(Source data)
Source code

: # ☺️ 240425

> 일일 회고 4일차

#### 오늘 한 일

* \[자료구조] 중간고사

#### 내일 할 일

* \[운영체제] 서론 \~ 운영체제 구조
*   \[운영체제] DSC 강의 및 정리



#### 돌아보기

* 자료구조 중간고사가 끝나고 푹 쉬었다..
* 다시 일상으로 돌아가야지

Goal of the exercise
Return all of the entries exactly as written.

Finished task
Source code

: # ☺️ 240425

> 일일 회고 4일차

#### 오늘 한 일

* \[자료구조] 중간고사

#### 내일 할 일

* \[운영체제] 서론 \~ 운영체제 구조
*   \[운영체제] DSC 강의 및 정리



#### 돌아보기

* 자료구조 중간고사가 끝나고 푹 쉬었다..
* 다시 일상으로 돌아가야지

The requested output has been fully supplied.